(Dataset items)
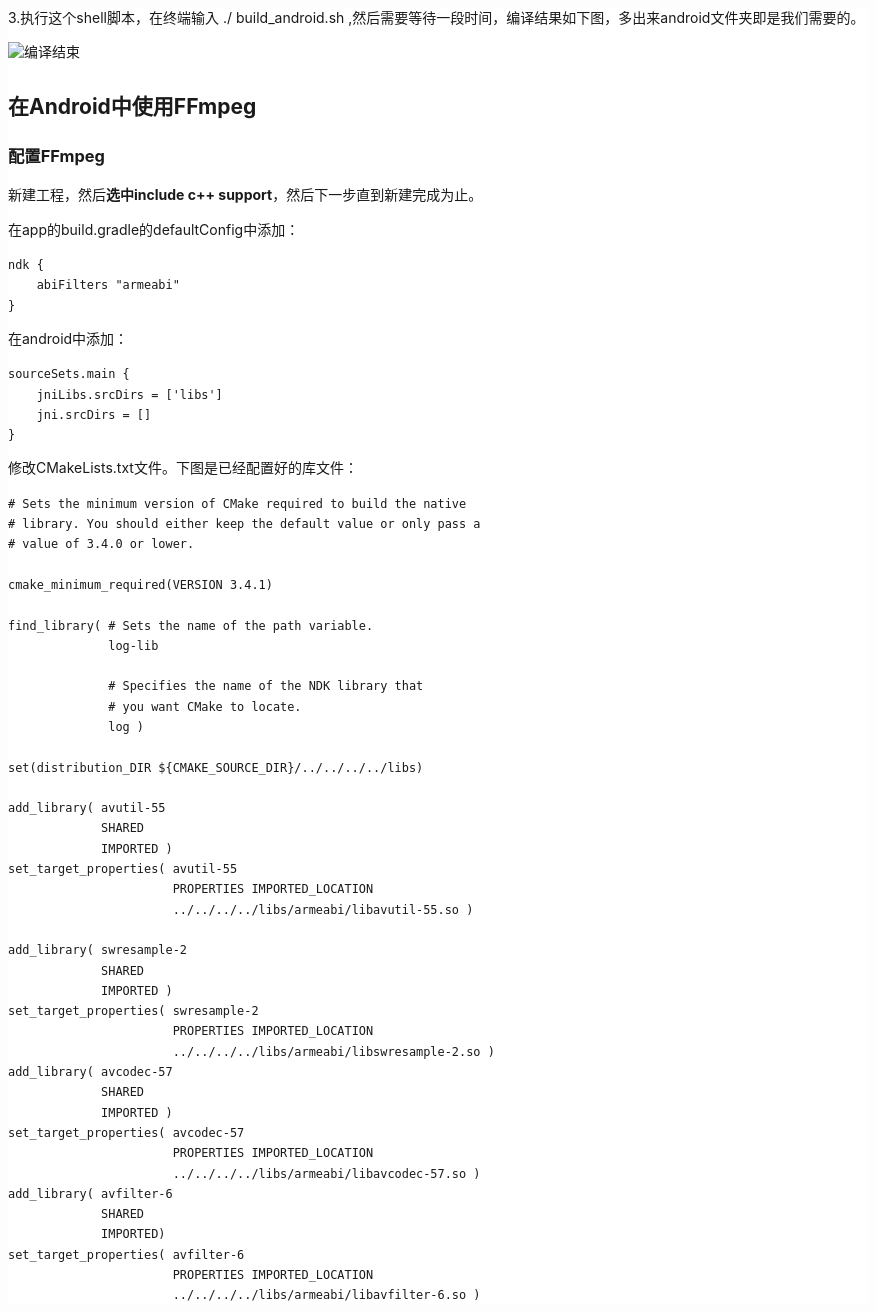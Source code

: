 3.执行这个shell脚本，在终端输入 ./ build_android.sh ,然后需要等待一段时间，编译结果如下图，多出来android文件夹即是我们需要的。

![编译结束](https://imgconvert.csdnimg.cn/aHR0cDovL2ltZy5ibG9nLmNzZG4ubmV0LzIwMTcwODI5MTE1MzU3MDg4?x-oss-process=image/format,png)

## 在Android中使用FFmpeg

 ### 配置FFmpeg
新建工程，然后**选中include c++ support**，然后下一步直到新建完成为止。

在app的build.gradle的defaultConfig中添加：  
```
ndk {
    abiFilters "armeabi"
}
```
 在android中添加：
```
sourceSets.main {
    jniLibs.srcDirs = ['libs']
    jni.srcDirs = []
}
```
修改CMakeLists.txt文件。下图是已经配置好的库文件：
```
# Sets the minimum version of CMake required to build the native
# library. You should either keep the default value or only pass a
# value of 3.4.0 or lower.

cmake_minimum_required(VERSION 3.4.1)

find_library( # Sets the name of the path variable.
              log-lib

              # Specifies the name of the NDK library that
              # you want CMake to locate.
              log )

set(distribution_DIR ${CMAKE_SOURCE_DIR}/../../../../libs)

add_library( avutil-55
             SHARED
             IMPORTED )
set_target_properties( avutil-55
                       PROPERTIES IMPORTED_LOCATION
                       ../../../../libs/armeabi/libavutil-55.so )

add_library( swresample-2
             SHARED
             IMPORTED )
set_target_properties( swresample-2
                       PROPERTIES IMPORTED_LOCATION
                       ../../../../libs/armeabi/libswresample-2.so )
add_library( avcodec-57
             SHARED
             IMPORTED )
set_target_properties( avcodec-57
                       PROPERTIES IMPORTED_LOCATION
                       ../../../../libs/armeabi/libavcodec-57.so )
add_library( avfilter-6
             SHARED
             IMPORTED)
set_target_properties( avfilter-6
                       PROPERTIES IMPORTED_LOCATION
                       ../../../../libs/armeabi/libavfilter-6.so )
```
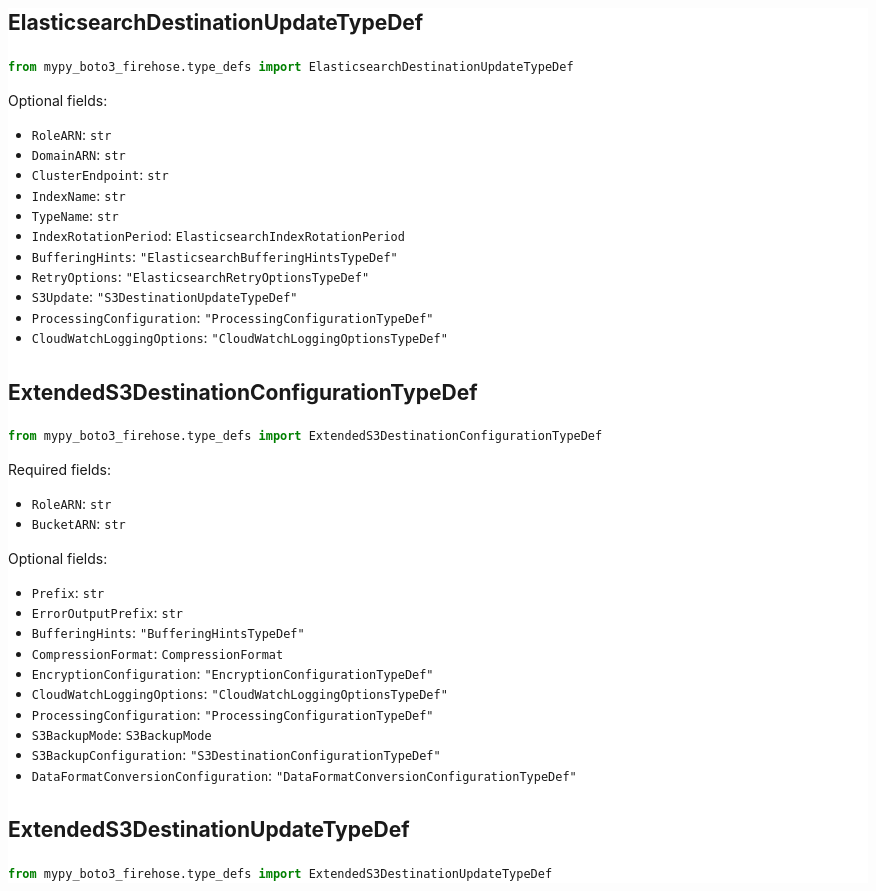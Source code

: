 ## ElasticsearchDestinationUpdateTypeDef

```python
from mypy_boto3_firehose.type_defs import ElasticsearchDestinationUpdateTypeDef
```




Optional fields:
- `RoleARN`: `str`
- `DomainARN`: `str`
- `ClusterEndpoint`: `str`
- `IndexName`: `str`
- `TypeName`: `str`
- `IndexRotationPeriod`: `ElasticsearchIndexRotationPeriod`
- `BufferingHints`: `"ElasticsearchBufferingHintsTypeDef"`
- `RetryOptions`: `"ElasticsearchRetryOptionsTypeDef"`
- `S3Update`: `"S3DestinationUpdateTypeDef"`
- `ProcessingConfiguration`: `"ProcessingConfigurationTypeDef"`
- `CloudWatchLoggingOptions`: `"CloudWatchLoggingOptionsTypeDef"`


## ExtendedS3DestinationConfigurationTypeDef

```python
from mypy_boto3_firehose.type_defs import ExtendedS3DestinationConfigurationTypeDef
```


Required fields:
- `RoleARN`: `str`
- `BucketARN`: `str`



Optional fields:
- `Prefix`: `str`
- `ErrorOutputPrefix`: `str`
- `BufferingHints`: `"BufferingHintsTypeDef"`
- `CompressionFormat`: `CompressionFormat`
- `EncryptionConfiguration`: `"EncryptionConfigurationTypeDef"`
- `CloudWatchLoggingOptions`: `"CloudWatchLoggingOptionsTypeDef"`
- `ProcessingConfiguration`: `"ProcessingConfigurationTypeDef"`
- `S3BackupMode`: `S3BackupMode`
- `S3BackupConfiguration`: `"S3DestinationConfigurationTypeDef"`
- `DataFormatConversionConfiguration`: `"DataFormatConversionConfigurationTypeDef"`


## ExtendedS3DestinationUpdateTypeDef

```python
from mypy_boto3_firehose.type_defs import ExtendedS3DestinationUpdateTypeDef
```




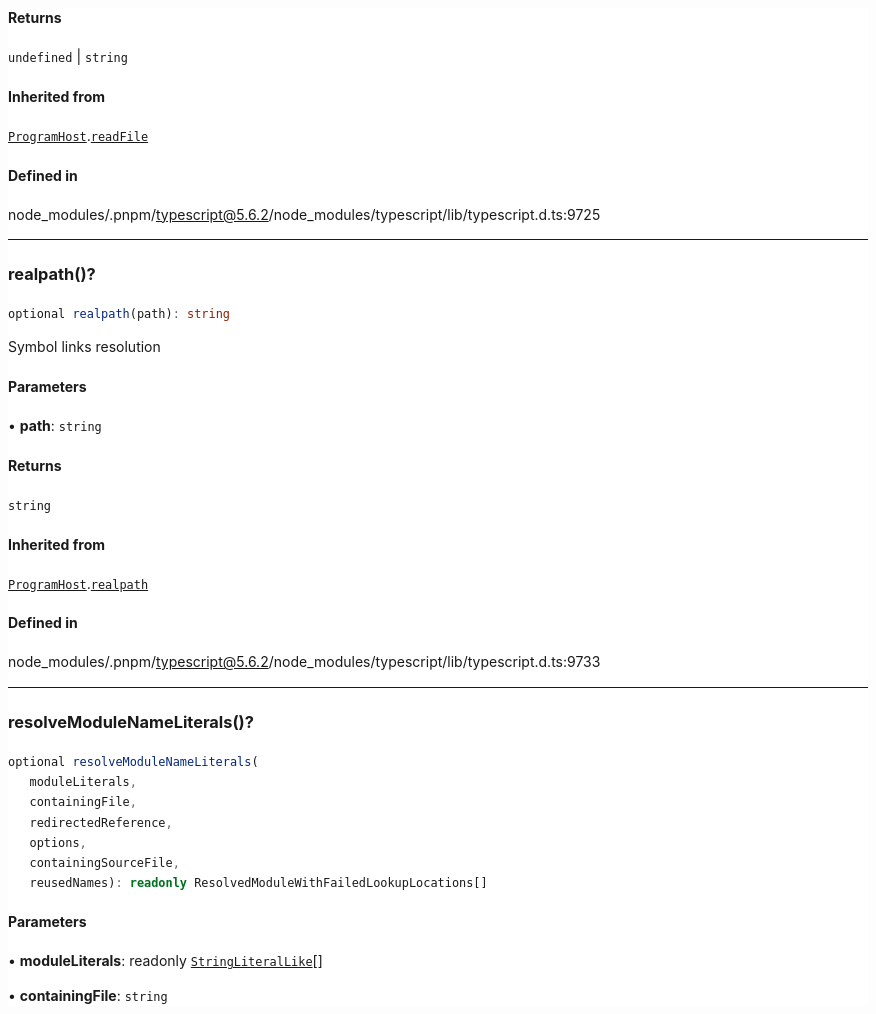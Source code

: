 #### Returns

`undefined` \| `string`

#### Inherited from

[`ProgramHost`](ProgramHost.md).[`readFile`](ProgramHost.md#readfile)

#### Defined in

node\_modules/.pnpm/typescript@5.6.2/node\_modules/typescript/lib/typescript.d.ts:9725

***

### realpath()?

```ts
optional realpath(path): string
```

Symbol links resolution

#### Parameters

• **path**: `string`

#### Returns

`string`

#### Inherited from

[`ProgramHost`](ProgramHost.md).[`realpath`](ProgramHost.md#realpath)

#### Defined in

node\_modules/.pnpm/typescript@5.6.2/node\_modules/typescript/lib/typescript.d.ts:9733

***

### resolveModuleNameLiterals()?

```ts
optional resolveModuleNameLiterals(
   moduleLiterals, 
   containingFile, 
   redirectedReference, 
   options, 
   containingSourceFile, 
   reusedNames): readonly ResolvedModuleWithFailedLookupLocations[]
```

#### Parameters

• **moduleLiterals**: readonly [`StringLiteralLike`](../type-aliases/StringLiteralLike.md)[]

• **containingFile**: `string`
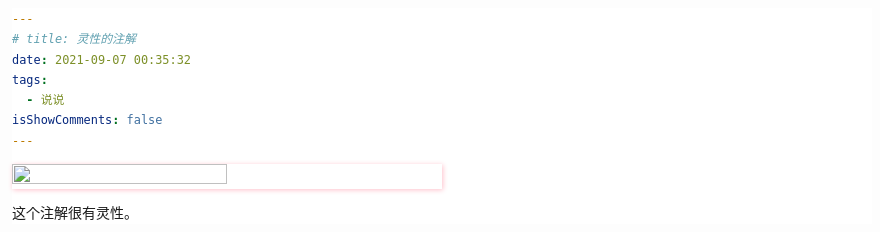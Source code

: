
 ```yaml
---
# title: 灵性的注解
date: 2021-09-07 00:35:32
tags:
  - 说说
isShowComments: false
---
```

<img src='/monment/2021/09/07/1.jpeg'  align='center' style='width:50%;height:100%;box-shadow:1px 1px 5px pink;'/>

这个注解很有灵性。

Problem to solve — When the word "pnpm" shows up in a line of the entries, pull that line out.

Answer space —
node\_modules/.pnpm/typescript@5.6.2/node\_modules/typescript/lib/typescript.d.ts:9725
node\_modules/.pnpm/typescript@5.6.2/node\_modules/typescript/lib/typescript.d.ts:9733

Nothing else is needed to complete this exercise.